** Recorded information follows **

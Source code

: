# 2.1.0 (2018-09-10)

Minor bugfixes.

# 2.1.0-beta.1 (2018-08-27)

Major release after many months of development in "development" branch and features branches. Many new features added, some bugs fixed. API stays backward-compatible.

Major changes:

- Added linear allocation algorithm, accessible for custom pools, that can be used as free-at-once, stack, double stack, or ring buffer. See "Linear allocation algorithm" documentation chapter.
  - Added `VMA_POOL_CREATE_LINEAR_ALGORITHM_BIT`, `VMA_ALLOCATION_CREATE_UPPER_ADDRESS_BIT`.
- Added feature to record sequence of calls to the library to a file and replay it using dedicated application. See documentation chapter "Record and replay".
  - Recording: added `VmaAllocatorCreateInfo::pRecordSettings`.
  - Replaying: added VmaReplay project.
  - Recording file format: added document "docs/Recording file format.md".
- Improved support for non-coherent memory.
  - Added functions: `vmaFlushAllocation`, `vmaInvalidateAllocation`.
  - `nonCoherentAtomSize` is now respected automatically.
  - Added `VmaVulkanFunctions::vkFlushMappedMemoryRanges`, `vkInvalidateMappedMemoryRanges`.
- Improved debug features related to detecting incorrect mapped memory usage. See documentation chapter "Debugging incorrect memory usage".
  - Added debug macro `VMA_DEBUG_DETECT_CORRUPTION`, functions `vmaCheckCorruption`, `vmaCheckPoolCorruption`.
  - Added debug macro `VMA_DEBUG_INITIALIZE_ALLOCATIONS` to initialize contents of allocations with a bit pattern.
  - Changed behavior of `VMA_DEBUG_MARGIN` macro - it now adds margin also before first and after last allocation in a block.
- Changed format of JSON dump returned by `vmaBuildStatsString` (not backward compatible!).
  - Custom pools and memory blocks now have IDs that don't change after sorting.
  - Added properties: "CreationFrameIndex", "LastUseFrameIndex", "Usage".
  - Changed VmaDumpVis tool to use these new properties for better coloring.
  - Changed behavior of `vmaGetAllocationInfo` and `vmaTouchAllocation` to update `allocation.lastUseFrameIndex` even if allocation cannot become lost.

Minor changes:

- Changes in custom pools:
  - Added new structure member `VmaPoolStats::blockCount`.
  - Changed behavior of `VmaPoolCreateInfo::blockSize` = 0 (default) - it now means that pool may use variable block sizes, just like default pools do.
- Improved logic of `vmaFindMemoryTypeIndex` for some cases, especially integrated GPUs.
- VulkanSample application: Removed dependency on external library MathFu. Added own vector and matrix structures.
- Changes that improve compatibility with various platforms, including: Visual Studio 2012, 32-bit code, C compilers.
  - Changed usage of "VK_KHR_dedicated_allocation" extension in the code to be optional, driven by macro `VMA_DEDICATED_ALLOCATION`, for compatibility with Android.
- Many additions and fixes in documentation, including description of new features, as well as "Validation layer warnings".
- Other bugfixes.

** End of Recorded information **

Required action>
Transcribe only the trailing portion of the entries above: the line that contains "- Changed usage" and each line after it.

Written solution>
  - Changed usage of "VK_KHR_dedicated_allocation" extension in the code to be optional, driven by macro `VMA_DEDICATED_ALLOCATION`, for compatibility with Android.
- Many additions and fixes in documentation, including description of new features, as well as "Validation layer warnings".
- Other bugfixes.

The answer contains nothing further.